Exercise requirements
Lines below that include "begin" are the answer; copy each one.
━━━
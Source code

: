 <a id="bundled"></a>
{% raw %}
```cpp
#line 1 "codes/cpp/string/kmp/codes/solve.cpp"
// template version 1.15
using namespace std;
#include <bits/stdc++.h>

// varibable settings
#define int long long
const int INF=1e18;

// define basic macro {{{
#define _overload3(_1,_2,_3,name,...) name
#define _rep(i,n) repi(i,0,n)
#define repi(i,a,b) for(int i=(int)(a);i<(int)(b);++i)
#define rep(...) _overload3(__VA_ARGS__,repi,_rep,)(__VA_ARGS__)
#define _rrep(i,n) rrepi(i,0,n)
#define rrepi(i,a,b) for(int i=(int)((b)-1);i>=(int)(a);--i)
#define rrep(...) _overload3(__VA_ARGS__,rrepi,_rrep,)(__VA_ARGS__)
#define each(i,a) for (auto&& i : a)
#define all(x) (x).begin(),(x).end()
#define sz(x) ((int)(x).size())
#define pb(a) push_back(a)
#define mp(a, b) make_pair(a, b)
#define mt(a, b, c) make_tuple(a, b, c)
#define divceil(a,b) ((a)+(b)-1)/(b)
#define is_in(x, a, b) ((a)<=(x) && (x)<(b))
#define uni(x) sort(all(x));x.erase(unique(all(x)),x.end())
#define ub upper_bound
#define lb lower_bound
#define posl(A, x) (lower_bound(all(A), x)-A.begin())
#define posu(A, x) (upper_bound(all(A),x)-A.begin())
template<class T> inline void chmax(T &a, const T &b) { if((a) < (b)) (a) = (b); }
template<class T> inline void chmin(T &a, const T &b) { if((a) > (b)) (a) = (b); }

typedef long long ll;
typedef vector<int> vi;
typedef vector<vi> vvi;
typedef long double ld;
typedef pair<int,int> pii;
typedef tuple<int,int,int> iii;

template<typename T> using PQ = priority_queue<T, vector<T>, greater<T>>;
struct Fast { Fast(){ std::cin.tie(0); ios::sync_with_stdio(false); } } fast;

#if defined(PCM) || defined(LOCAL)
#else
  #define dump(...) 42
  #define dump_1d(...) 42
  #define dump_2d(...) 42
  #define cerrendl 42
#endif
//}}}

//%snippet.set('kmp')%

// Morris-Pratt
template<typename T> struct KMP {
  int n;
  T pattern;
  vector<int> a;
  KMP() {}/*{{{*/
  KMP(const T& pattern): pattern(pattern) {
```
━━━
Exercise answer
#define all(x) (x).begin(),(x).end()
#define posl(A, x) (lower_bound(all(A), x)-A.begin())
#define posu(A, x) (upper_bound(all(A),x)-A.begin())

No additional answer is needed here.